Memorandum submitted by M C Mountain & Son Limited (O67)

  1.  My name is Mowbray Mountain, I am chairman of M C Mountain & Son Limited.

  2.  My company farms, growing 4,000 tonnes of sugar beet, contract lifts just under 3,000 acres of sugar beet and runs a haulage business, hauling approximately 150,000 tonnes per year.

  3.  My grandfather started growing beet in the 1940s, followed by my late father, then myself. Now my eldest son runs the farming operation and my second son runs the haulage. I organise the lifting. We employ just over 100 people. During the sugar beet season (which is from September to February/March depending on the season/yield etc) approximately 15-20 people are involved in driving vehicles, maintenance of vehicles, cleaning sugar beet, lifting it out of the ground and hauling it out of the field before onward movement to the factory.

  4.  In addition we load back sugar beet pellets to our own stores before onward movement to British Sugar's customers during the close season. We load boats at Kings Lynn and Boston Docks as and when required.

  5.  Our total involvement with the sugar industry is worth over £1million per year to our business.

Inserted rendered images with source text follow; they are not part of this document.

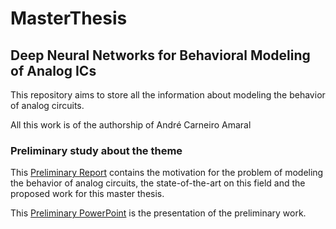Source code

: # MasterThesis
## Deep Neural Networks for Behavioral Modeling of Analog ICs

This repository aims to store all the information about modeling the behavior of analog circuits.

All this work is of the authorship of André Carneiro Amaral

### Preliminary study about the theme
This [Preliminary Report](https://github.com/oAndreAmaral/MasterThesis/blob/d08fcc02aaf99800cab66a144dd528a26b251f2b/2022%20PIC2%20Andr%C3%A9%20Carneiro%20Amaral.pdf) contains the motivation for the problem of modeling the behavior of analog circuits, the state-of-the-art on this field and the proposed work for this master thesis. 

This [Preliminary PowerPoint](https://github.com/oAndreAmaral/MasterThesis/blob/4b1670d1033a9945678729efee945d68f54c87a6/2022%20PIC2%20Presentation%20Andr%C3%A9%20Carneiro%20Amaral.pdf) is the presentation of the preliminary work.
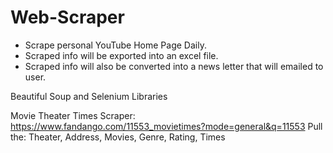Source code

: # Web-Scraper
* Scrape personal YouTube Home Page Daily.
* Scraped info will be exported into an excel file.
* Scraped info will also be converted into a news letter that will emailed to user.

Beautiful Soup and Selenium Libraries


Movie Theater Times Scraper:
https://www.fandango.com/11553_movietimes?mode=general&q=11553
Pull the:
  Theater, Address, Movies, Genre, Rating,  Times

  6.  If, through price reductions and quota cuts sugar beet became unprofitable, I would have to considerably downsize my business with the loss of between 15-20 employees. I would also NOT grow sugar beet. I think many of my lifting customers also wouldn't, thus I would not do this part of the business as it would not be economical. I would have to sell 25% of my haulage fleet ( selling 10 vehicles) with the resulting job losses.

Background—UK

  7.  Alone among the EU's Member States, the UK sugar market is shared roughly between beet sugar from the UK's domestic beet industry (c 1.1 million tonnes) and by cane sugar from both the ACP countries (in general former EU colonies) and the least developed countries who are the beneficiaries of the Everything but Arms Agreement.

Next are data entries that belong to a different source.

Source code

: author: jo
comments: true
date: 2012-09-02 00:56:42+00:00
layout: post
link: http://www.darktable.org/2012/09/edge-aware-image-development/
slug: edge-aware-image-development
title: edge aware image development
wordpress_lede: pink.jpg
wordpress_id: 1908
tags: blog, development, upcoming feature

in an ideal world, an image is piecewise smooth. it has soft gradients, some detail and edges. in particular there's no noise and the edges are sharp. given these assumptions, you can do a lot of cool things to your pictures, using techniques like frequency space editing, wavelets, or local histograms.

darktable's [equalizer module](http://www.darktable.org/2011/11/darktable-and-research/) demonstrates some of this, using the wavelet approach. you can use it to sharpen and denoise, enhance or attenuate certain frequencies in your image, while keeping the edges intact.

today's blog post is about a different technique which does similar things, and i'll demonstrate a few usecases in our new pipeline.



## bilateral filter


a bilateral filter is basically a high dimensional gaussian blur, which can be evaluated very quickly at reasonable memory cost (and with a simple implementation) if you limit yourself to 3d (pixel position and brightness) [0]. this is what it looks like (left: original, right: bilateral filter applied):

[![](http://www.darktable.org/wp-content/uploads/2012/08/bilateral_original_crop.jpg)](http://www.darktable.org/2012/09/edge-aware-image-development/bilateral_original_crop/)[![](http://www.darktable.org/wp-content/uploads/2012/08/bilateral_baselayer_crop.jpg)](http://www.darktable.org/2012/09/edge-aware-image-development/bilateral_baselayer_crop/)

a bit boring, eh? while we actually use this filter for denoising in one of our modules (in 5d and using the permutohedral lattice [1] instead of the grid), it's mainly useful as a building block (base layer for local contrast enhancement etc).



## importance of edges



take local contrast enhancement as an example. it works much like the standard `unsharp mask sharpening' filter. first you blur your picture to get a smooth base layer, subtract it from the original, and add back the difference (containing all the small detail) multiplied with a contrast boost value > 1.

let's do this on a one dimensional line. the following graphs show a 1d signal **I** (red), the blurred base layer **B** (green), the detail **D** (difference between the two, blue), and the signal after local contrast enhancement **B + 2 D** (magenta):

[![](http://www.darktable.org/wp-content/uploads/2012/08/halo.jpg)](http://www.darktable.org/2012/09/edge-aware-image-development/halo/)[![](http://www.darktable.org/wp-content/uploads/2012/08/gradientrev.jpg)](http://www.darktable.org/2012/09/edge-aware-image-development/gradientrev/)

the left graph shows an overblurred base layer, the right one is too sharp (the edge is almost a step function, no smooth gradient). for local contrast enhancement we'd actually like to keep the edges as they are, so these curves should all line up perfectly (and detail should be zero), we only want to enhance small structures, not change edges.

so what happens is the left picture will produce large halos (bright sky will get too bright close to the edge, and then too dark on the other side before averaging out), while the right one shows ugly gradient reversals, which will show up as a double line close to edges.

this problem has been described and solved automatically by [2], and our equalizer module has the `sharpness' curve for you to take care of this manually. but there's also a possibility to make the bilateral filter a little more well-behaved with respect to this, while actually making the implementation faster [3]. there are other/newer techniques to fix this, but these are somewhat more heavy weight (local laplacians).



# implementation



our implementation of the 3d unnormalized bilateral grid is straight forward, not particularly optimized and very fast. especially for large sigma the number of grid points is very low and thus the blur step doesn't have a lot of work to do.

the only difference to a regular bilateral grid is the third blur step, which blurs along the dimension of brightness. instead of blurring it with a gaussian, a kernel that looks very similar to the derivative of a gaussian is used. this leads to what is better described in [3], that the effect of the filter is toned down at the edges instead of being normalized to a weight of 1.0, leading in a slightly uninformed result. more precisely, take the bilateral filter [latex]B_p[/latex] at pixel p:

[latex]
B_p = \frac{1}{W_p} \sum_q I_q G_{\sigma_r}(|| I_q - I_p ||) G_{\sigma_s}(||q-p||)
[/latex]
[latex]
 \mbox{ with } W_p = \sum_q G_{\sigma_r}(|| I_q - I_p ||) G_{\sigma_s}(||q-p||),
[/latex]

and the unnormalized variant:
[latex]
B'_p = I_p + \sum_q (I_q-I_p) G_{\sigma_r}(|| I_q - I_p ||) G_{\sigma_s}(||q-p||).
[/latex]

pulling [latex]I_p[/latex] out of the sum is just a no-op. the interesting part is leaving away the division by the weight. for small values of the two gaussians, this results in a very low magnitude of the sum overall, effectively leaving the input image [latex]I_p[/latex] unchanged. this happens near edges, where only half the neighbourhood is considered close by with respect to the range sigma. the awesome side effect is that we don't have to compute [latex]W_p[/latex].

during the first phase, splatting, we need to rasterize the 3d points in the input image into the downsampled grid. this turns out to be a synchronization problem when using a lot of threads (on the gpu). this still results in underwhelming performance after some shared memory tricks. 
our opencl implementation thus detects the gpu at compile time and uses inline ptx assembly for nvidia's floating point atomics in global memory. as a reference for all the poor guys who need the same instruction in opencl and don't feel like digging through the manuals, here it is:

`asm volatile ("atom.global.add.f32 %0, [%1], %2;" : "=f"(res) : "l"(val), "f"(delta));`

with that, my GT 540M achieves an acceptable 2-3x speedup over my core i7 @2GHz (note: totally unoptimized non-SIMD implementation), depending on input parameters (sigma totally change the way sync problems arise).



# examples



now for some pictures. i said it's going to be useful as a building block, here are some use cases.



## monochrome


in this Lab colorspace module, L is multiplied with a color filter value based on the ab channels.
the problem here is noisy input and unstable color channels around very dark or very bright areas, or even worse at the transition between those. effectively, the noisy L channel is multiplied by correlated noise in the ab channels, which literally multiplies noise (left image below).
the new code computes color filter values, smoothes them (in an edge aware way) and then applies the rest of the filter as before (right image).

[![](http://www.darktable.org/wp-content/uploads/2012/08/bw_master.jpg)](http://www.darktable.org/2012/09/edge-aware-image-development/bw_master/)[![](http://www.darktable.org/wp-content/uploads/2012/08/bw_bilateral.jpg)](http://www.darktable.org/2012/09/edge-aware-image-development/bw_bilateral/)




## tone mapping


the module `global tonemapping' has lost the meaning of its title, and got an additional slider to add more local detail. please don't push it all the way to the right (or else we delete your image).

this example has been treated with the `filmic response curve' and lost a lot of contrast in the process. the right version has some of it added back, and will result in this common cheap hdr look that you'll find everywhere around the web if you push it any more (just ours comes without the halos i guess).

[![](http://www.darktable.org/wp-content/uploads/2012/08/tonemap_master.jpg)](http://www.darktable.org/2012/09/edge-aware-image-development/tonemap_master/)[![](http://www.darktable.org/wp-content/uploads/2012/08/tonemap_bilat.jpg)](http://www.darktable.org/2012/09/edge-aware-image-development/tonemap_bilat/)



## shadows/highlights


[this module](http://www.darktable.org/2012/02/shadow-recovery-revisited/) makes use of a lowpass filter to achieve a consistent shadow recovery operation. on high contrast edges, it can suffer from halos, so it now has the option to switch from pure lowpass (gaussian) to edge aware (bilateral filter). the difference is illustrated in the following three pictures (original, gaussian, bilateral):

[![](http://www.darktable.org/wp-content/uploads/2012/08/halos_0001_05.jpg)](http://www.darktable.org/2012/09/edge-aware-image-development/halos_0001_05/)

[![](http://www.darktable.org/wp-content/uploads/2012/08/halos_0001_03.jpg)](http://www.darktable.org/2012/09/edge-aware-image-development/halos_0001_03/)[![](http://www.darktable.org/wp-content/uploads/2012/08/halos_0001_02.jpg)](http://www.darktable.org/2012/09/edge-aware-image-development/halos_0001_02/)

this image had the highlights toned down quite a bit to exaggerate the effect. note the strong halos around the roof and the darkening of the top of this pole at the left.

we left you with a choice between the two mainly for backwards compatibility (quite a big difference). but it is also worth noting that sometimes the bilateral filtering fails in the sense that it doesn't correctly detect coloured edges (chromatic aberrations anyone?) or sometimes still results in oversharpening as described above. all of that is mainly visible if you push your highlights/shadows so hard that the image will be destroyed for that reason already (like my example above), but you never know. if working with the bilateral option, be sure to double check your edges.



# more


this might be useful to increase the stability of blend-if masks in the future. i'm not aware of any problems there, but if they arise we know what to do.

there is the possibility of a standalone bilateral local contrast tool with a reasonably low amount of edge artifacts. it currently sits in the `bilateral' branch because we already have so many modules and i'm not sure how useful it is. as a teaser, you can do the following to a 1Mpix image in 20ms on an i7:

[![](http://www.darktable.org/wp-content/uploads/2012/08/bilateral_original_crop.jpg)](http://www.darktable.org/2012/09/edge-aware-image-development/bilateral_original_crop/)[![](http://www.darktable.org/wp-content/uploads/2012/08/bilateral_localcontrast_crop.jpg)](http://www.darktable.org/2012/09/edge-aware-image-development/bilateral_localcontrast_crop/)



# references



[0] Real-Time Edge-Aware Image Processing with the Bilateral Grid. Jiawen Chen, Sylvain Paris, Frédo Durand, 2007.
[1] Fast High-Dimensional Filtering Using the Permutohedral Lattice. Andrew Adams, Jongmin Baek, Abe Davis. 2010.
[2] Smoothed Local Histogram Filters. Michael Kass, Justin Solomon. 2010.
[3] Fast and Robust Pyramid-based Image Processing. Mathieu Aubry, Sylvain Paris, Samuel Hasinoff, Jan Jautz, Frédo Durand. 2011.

  The UK market is roughly in balance between supply from domestic production and developing country imports, and national consumption.

  The UK beet sector does NOT produce surplus quota sugar exported onto the word market with export subsidies.

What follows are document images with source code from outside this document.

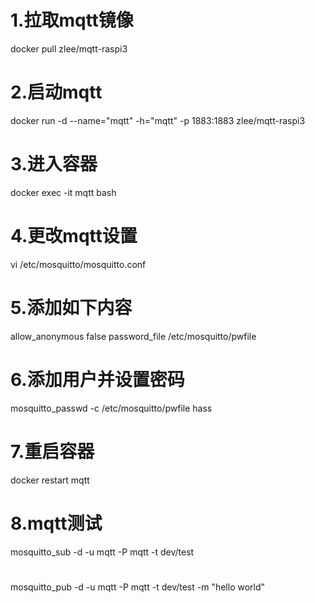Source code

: # 1.拉取mqtt镜像
docker pull zlee/mqtt-raspi3

# 2.启动mqtt
docker run -d --name="mqtt" -h="mqtt" -p 1883:1883 zlee/mqtt-raspi3

# 3.进入容器
docker exec -it mqtt bash

# 4.更改mqtt设置
vi /etc/mosquitto/mosquitto.conf

# 5.添加如下内容
allow_anonymous false
password_file /etc/mosquitto/pwfile

# 6.添加用户并设置密码
mosquitto_passwd -c /etc/mosquitto/pwfile hass

# 7.重启容器
docker restart mqtt

# 8.mqtt测试
mosquitto_sub -d -u mqtt -P mqtt -t dev/test
#
mosquitto_pub -d -u mqtt -P mqtt -t dev/test -m "hello world"

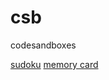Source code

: # csb
codesandboxes

[sudoku](https://codesandbox.io/p/sandbox/hardcore-pond-tltq8v?file=%2Fsrc%2FApp.js)
[memory card](https://codesandbox.io/p/sandbox/sparkling-rain-qtf5qd?file=%2Fsrc%2Fstyles.css%3A17%2C3)
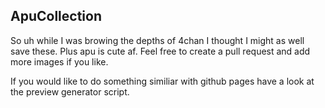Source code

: ## ApuCollection
So uh while I was browing the depths of 4chan I thought I might as well save these. Plus apu is cute af. Feel free to create a pull request and add more images if you like. 

If you would like to do something similiar with github pages have a look at the preview generator script. 
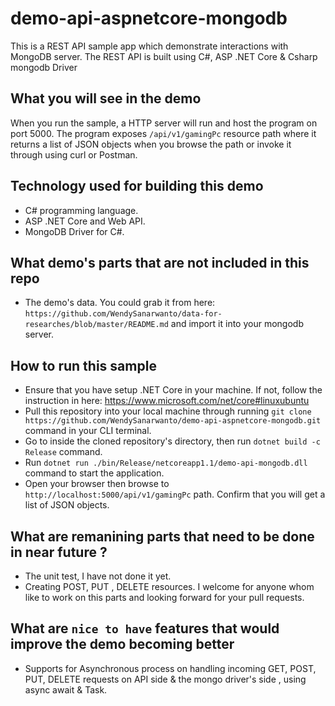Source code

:# demo-api-aspnetcore-mongodb
This is a REST API sample app which demonstrate interactions with MongoDB server. The REST API is built using C#, ASP .NET Core &amp; Csharp mongodb Driver

## What you will see in the demo
When you run the sample, a HTTP server will run and host the program on port 5000. The program exposes `/api/v1/gamingPc` resource path where it returns a list of JSON objects when you browse the path or invoke it through using curl or Postman.

## Technology used for building this demo
* C# programming language.
* ASP .NET Core and Web API.
* MongoDB Driver for C#.

## What demo's parts that are not included in this repo
* The demo's data. You could grab it from here: `https://github.com/WendySanarwanto/data-for-researches/blob/master/README.md` and import it into your mongodb server.

## How to run this sample
* Ensure that you have setup .NET Core in your machine. If not, follow the instruction in here: https://www.microsoft.com/net/core#linuxubuntu
* Pull this repository into your local machine through running `git clone https://github.com/WendySanarwanto/demo-api-aspnetcore-mongodb.git` command in your CLI terminal.
* Go to inside the cloned repository's directory, then run `dotnet build -c Release` command. 
* Run `dotnet run ./bin/Release/netcoreapp1.1/demo-api-mongodb.dll` command to start the application. 
* Open your browser then browse to `http://localhost:5000/api/v1/gamingPc` path. Confirm that you will get a list of JSON objects.

## What are remanining parts that need to be done in near future ?
* The unit test, I have not done it yet.
* Creating POST, PUT , DELETE resources. I welcome for anyone whom like to work on this parts and looking forward for your pull requests.

## What are `nice to have` features that would improve the demo becoming better
* Supports for Asynchronous process on handling incoming GET, POST, PUT, DELETE requests on API side & the mongo driver's side , using async await & Task.
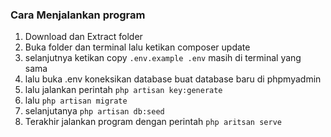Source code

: ### Cara Menjalankan program

1. Download dan Extract folder
2. Buka folder dan terminal lalu ketikan composer update 
3. selanjutnya ketikan copy `.env.example .env` masih di terminal yang sama
4. lalu buka .env koneksikan database buat database baru di phpmyadmin
5. lalu jalankan perintah `php artisan key:generate`
6. lalu `php artisan migrate`
7. selanjutanya `php artisan db:seed`
8. Terakhir jalankan program dengan perintah `php aritsan serve`
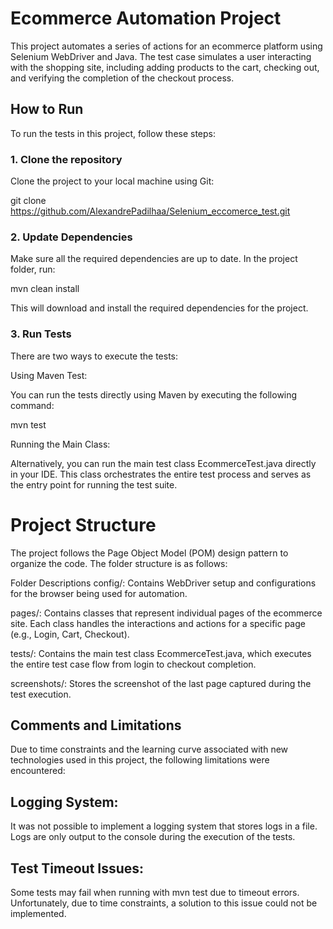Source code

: # Ecommerce Automation Project

This project automates a series of actions for an ecommerce platform using Selenium WebDriver and Java. The test case simulates a user interacting with the shopping site, including adding products to the cart, checking out, and verifying the completion of the checkout process.

## How to Run

To run the tests in this project, follow these steps:

### 1. Clone the repository

Clone the project to your local machine using Git:

git clone https://github.com/AlexandrePadilhaa/Selenium_eccomerce_test.git
### 2. Update Dependencies
Make sure all the required dependencies are up to date. In the project folder, run:

mvn clean install

This will download and install the required dependencies for the project.

### 3. Run Tests
There are two ways to execute the tests:

Using Maven Test:

You can run the tests directly using Maven by executing the following command:


mvn test

Running the Main Class: 

Alternatively, you can run the main test class EcommerceTest.java directly in your IDE. This class orchestrates the entire test process and serves as the entry point for running the test suite.

# Project Structure
The project follows the Page Object Model (POM) design pattern to organize the code. The folder structure is as follows:

Folder Descriptions
config/: Contains WebDriver setup and configurations for the browser being used for automation.

pages/: Contains classes that represent individual pages of the ecommerce site. Each class handles the interactions and actions for a specific page (e.g., Login, Cart, Checkout).

tests/: Contains the main test class EcommerceTest.java, which executes the entire test case flow from login to checkout completion.

screenshots/: Stores the screenshot of the last page captured during the test execution.

## Comments and Limitations
Due to time constraints and the learning curve associated with new technologies used in this project, the following limitations were encountered:

## Logging System: 
It was not possible to implement a logging system that stores logs in a file. Logs are only output to the console during the execution of the tests.

## Test Timeout Issues:
Some tests may fail when running with mvn test due to timeout errors. Unfortunately, due to time constraints, a solution to this issue could not be implemented.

  Through the EU sugar regime system of producer levies, levies are collected from the UK beet industry which are used to fund the export quota surpluses from other EU member states.

  8.  The UK beet sector is efficient and environmentally friendly.

  The UK's beet industry is one of the most competitive in the EU.

  Sugar beet productivity is consistently amongst the highest in Europe.

  British Sugar is the European leader in terms of cost efficiency and technical innovation.

  c 15% of operating costs and 15-20% of capital expenditure in British Sugar are attributable to meeting the UK's environmental and social standards.

  The industry supports some 20,000, mainly rural jobs.

  Sugar beet growing contributes to sustainable development and biodiversity (especially bird life) and is one of the most valuable "break crops" in Britain.

  Customers benefit from stable supplies produced to high quality social and environmental standards.

  9.  We support reform of the European sugar sector, providing this is balanced and leads to a stable market, which enable efficient industries to operate and invest sustainably for the future.